- **WORK TO BE COMPLETED**
Using the data below, reproduce exactly the lines from the line with "7. It will encrypt/decrypt" to the line with "## ImGui end-user guide", both included; pictures must be dropped.

Saved entries
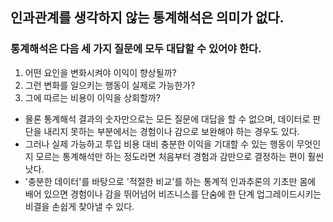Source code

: ## 인과관계를 생각하지 않는 통계해석은 의미가 없다.
### 통계해석은 다음 세 가지 질문에 모두 대답할 수 있어야 한다.
1. 어떤 요인을 변화시켜야 이익이 향상될까?
2. 그런 변화를 일으키는 행동이 실제로 가능한가?
3. 그에 따르는 비용이 이익을 상회할까?
- 물론 통계해석 결과의 숫자만으로는 모든 질문에 대답을 할 수 없으며, 데이터로 판단을 내리지 못하는 부분에서는 경험이나 감으로 보완해야 하는 경우도 있다.
- 그러나 실제 가능하고 투입 비용 대비 충분한 이익을 기대할 수 있는 행동이 무엇인지 모르는 통계해석만 하는 정도라면 처음부터 경험과 감만으로 결정하는 편이 훨씬 낫다.
- '충분한 데이터'를 바탕으로 '적절한 비교'를 하는 통계적 인과추론의 기초만 몸에 배어 있으면 경험이나 감을 뛰어넘어 비즈니스를 단숨에 한 단계 업그레이드시키는 비결을 손쉽게 찾아낼 수 있다.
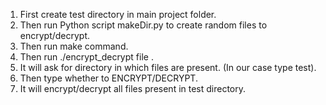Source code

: 1. First create test directory in main project folder.
2. Then run Python script makeDir.py to create random files to encrypt/decrypt.
3. Then run make command.
4. Then run ./encrypt_decrypt file .
5. It will ask for directory in which files are present. (In our case type test).
6. Then type whether to ENCRYPT/DECRYPT. 
7. It will encrypt/decrypt all files present in test directory.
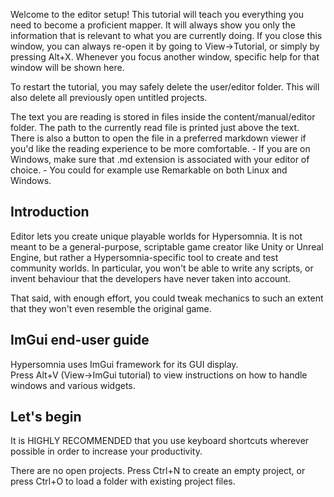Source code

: Welcome to the editor setup!
This tutorial will teach you everything you need to become a proficient mapper.
It will always show you only the information that is relevant to what you are currently doing.
If you close this window, you can always re-open it by going to View->Tutorial, or simply by pressing Alt+X. 
Whenever you focus another window, specific help for that window will be shown here.

To restart the tutorial, you may safely delete the user/editor folder.
This will also delete all previously open untitled projects.
 
The text you are reading is stored in files inside the content/manual/editor folder.
The path to the currently read file is printed just above the text.
There is also a button to open the file in a preferred markdown viewer 
if you'd like the reading experience to be more comfortable.
	- If you are on Windows, make sure that .md extension is associated with your editor of choice.
	- You could for example use Remarkable on both Linux and Windows.

## Introduction

Editor lets you create unique playable worlds for Hypersomnia.
It is not meant to be a general-purpose, scriptable game creator like Unity or Unreal Engine,
but rather a Hypersomnia-specific tool to create and test community worlds.
In particular, you won't be able to write any scripts,
or invent behaviour that the developers have never taken into account.

That said, with enough effort, you could tweak mechanics to such an extent that they won't even resemble the original game.

## ImGui end-user guide

Hypersomnia uses ImGui framework for its GUI display.  
Press Alt+V (View->ImGui tutorial) to view instructions on how to handle windows and various widgets.

## Let's begin

It is HIGHLY RECOMMENDED that you use keyboard shortcuts wherever possible in order to increase your productivity.

There are no open projects. 
Press Ctrl+N to create an empty project,
or press Ctrl+O to load a folder with existing project files.
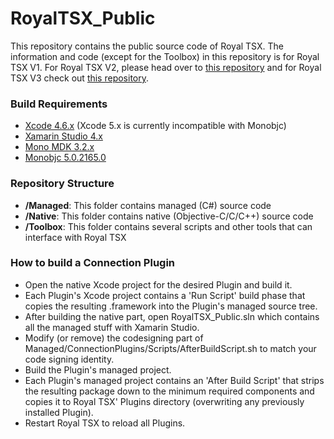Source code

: RoyalTSX_Public
===============
This repository contains the public source code of Royal TSX.
The information and code (except for the Toolbox) in this repository is for Royal TSX V1. For Royal TSX V2, please head over to [this repository](https://github.com/lemonmojo/RoyalTSX_V2_Public) and for Royal TSX V3 check out [this repository](https://github.com/lemonmojo/RoyalTSX_V3_Public).

### Build Requirements
* [Xcode 4.6.x](https://developer.apple.com/downloads) (Xcode 5.x is currently incompatible with Monobjc)
* [Xamarin Studio 4.x](http://xamarin.com/studio)
* [Mono MDK 3.2.x](http://www.go-mono.com/mono-downloads/download.html)
* [Monobjc 5.0.2165.0](http://monobjc.net/downloads.html)

### Repository Structure
* __/Managed__: This folder contains managed (C#) source code
* __/Native__: This folder contains native (Objective-C/C/C++) source code
* __/Toolbox__: This folder contains several scripts and other tools that can interface with Royal TSX
 
### How to build a Connection Plugin
* Open the native Xcode project for the desired Plugin and build it.
* Each Plugin's Xcode project contains a 'Run Script' build phase that copies the resulting .framework into the Plugin's managed source tree.
* After building the native part, open RoyalTSX_Public.sln which contains all the managed stuff with Xamarin Studio.
* Modify (or remove) the codesigning part of Managed/ConnectionPlugins/Scripts/AfterBuildScript.sh to match your code signing identity.
* Build the Plugin's managed project.
* Each Plugin's managed project contains an 'After Build Script' that strips the resulting package down to the minimum required components and copies it to Royal TSX' Plugins directory (overwriting any previously installed Plugin).
* Restart Royal TSX to reload all Plugins.

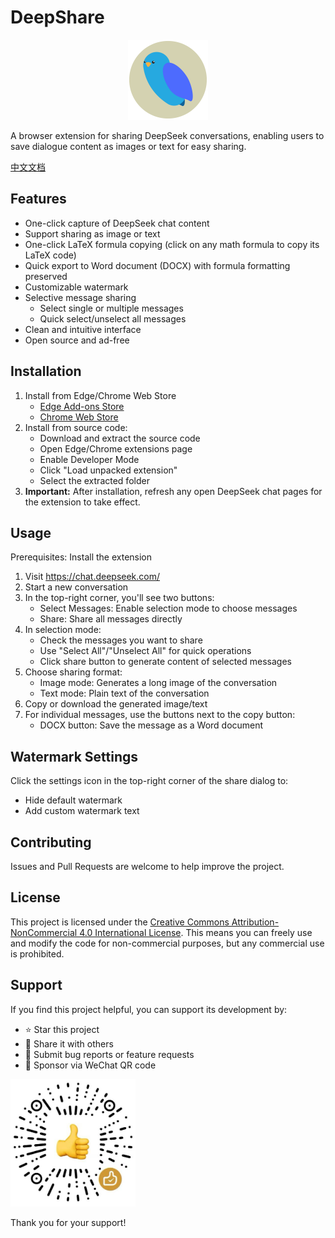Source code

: # DeepShare

<p align="center">
  <img src="icons/deepshare-icon.svg" alt="deepshare-icon" width="128"/>
</p>

A browser extension for sharing DeepSeek conversations, enabling users to save dialogue content as images or text for easy sharing.

[中文文档](README.zh-CN.md)

## Features

- One-click capture of DeepSeek chat content
- Support sharing as image or text
- One-click LaTeX formula copying (click on any math formula to copy its LaTeX code)
- Quick export to Word document (DOCX) with formula formatting preserved
- Customizable watermark
- Selective message sharing
  - Select single or multiple messages
  - Quick select/unselect all messages
- Clean and intuitive interface
- Open source and ad-free

## Installation

1. Install from Edge/Chrome Web Store
   - [Edge Add-ons Store](https://microsoftedge.microsoft.com/addons/detail/deepshare/pdccjnppfegekpnhfljbngammgfbcofm)
   - [Chrome Web Store](https://chromewebstore.google.com/detail/omnaecaamcabmnbjnpjpecoaalfgidop)
2. Install from source code:
   - Download and extract the source code
   - Open Edge/Chrome extensions page
   - Enable Developer Mode
   - Click "Load unpacked extension"
   - Select the extracted folder
3. **Important:** After installation, refresh any open DeepSeek chat pages for the extension to take effect.

## Usage

Prerequisites: Install the extension

1. Visit https://chat.deepseek.com/
2. Start a new conversation
3. In the top-right corner, you'll see two buttons:
   - Select Messages: Enable selection mode to choose messages
   - Share: Share all messages directly
4. In selection mode:
   - Check the messages you want to share
   - Use "Select All"/"Unselect All" for quick operations
   - Click share button to generate content of selected messages
5. Choose sharing format:
   - Image mode: Generates a long image of the conversation
   - Text mode: Plain text of the conversation
6. Copy or download the generated image/text
7. For individual messages, use the buttons next to the copy button:
   - DOCX button: Save the message as a Word document

## Watermark Settings

Click the settings icon in the top-right corner of the share dialog to:

- Hide default watermark
- Add custom watermark text

## Contributing

Issues and Pull Requests are welcome to help improve the project.

## License

This project is licensed under the [Creative Commons Attribution-NonCommercial 4.0 International License](LICENSE). This means you can freely use and modify the code for non-commercial purposes, but any commercial use is prohibited.

## Support

If you find this project helpful, you can support its development by:

- ⭐ Star this project
- 📢 Share it with others
- 🐛 Submit bug reports or feature requests
- 🧧 Sponsor via WeChat QR code

<img src="icons/sponsor-code.png" alt="donate" width="200"/>

Thank you for your support!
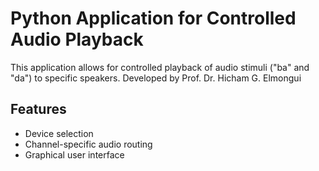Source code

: # Python Application for Controlled Audio Playback

This application allows for controlled playback of audio stimuli ("ba" and "da") to specific speakers.
Developed by Prof. Dr. Hicham G. Elmongui

## Features
- Device selection
- Channel-specific audio routing
- Graphical user interface
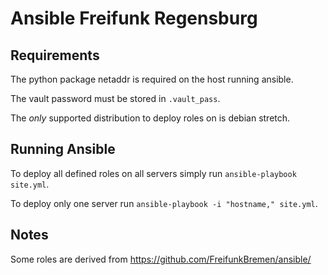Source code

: Ansible Freifunk Regensburg
===========================

## Requirements

The python package netaddr is required on the host running ansible.

The vault password must be stored in `.vault_pass`.

The *only* supported distribution to deploy roles on is debian stretch.


## Running Ansible

To deploy all defined roles on all servers simply run `ansible-playbook site.yml`.

To deploy only one server run `ansible-playbook -i "hostname," site.yml`.


## Notes

Some roles are derived from https://github.com/FreifunkBremen/ansible/
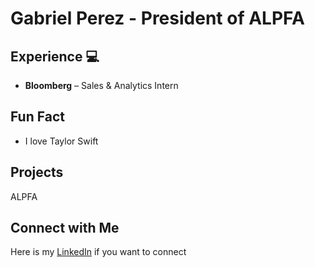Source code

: # Gabriel Perez - President of ALPFA 

## Experience :computer:

- **Bloomberg** – Sales & Analytics Intern

## Fun Fact 

- I love Taylor Swift

## Projects 
ALPFA

## Connect with Me 

Here is my [LinkedIn](https://www.linkedin.com/in/gaboperezu/) if you want to connect 
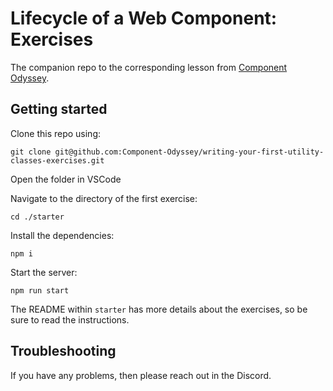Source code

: # Lifecycle of a Web Component: Exercises

The companion repo to the corresponding lesson from [Component Odyssey](https://component-odyssey.com).

## Getting started

Clone this repo using:

`git clone git@github.com:Component-Odyssey/writing-your-first-utility-classes-exercises.git`

Open the folder in VSCode

Navigate to the directory of the first exercise:

`cd ./starter`

Install the dependencies:

`npm i`

Start the server:

`npm run start`

The README within `starter` has more details about the exercises, so be sure to read the instructions.

## Troubleshooting

If you have any problems, then please reach out in the Discord.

- **TASK ANSWER**
7. It will encrypt/decrypt all files present in test directory.
Source code

: Welcome to the editor setup!
This tutorial will teach you everything you need to become a proficient mapper.
It will always show you only the information that is relevant to what you are currently doing.
If you close this window, you can always re-open it by going to View->Tutorial, or simply by pressing Alt+X. 
Whenever you focus another window, specific help for that window will be shown here.

To restart the tutorial, you may safely delete the user/editor folder.
This will also delete all previously open untitled projects.
 
The text you are reading is stored in files inside the content/manual/editor folder.
The path to the currently read file is printed just above the text.
There is also a button to open the file in a preferred markdown viewer 
if you'd like the reading experience to be more comfortable.
	- If you are on Windows, make sure that .md extension is associated with your editor of choice.
	- You could for example use Remarkable on both Linux and Windows.

## Introduction

Editor lets you create unique playable worlds for Hypersomnia.
It is not meant to be a general-purpose, scriptable game creator like Unity or Unreal Engine,
but rather a Hypersomnia-specific tool to create and test community worlds.
In particular, you won't be able to write any scripts,
or invent behaviour that the developers have never taken into account.

That said, with enough effort, you could tweak mechanics to such an extent that they won't even resemble the original game.

## ImGui end-user guide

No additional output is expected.